▸ **Exercise prompt**:
Whenever a line contains the string "CBOR", copy it out of the entries.

————

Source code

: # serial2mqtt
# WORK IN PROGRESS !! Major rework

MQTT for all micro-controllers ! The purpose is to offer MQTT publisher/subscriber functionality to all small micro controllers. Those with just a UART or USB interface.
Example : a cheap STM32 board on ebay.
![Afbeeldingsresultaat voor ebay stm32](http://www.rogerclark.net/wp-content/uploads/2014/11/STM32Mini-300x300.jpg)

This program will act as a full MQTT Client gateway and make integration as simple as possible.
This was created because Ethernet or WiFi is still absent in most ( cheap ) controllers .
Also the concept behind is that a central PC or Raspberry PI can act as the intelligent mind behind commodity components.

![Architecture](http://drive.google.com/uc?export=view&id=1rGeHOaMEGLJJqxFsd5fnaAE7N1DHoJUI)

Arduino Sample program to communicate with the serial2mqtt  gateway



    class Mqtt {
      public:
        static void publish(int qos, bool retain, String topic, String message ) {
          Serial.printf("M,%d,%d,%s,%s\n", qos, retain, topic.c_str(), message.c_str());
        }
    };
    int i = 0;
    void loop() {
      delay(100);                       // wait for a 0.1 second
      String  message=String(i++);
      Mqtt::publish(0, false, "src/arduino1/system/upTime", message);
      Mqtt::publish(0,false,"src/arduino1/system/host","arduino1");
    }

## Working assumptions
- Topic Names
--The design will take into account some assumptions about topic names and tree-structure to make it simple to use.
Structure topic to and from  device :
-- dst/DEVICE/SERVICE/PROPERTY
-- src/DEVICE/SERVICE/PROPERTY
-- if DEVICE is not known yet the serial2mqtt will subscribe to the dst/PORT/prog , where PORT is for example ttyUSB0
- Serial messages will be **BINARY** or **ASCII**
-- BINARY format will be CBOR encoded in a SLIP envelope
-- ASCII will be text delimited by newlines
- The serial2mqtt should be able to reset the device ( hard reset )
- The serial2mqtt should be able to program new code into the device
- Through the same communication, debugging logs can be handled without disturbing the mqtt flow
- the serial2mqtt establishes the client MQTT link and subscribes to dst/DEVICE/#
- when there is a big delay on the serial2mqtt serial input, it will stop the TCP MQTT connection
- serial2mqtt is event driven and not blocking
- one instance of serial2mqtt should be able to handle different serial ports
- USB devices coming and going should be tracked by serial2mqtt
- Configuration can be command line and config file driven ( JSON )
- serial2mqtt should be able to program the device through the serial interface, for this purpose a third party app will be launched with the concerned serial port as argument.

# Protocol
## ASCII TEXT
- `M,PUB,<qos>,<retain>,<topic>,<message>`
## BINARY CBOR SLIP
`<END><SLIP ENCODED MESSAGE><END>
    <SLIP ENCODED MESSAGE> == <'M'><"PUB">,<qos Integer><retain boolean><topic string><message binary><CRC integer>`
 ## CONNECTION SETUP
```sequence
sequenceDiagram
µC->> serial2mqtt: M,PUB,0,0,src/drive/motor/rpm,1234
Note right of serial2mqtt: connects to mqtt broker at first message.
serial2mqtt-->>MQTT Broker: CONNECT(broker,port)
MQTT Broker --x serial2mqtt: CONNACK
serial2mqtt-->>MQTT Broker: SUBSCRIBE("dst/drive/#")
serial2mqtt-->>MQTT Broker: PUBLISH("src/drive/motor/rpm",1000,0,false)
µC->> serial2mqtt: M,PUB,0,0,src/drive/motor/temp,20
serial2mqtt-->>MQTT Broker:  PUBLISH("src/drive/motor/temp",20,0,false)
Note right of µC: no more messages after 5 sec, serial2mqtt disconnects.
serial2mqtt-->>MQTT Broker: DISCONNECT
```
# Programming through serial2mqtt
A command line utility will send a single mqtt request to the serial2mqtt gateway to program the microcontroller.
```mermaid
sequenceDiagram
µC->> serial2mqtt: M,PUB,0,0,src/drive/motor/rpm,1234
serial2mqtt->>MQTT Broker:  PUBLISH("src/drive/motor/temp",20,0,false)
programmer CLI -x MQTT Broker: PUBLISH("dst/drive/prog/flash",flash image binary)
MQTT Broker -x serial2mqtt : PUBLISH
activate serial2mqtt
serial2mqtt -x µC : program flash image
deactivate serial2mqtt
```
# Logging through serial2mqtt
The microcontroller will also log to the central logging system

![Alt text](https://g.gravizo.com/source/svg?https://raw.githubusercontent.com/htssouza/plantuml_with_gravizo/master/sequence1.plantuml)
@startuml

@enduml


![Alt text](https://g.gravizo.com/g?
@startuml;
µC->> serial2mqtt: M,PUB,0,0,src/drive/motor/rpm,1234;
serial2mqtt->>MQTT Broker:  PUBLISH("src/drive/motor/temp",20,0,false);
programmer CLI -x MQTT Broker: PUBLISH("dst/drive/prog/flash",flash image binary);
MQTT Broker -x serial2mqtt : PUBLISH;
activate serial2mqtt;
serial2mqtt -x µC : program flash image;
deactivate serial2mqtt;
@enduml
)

————

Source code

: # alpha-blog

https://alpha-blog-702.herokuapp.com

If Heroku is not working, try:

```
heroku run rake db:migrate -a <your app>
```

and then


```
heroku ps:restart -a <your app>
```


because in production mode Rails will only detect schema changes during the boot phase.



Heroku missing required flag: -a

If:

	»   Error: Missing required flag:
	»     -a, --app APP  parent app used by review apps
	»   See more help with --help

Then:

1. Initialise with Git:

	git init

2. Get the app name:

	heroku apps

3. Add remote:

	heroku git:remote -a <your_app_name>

————

▸ **Task response**:
-- BINARY format will be CBOR encoded in a SLIP envelope
## BINARY CBOR SLIP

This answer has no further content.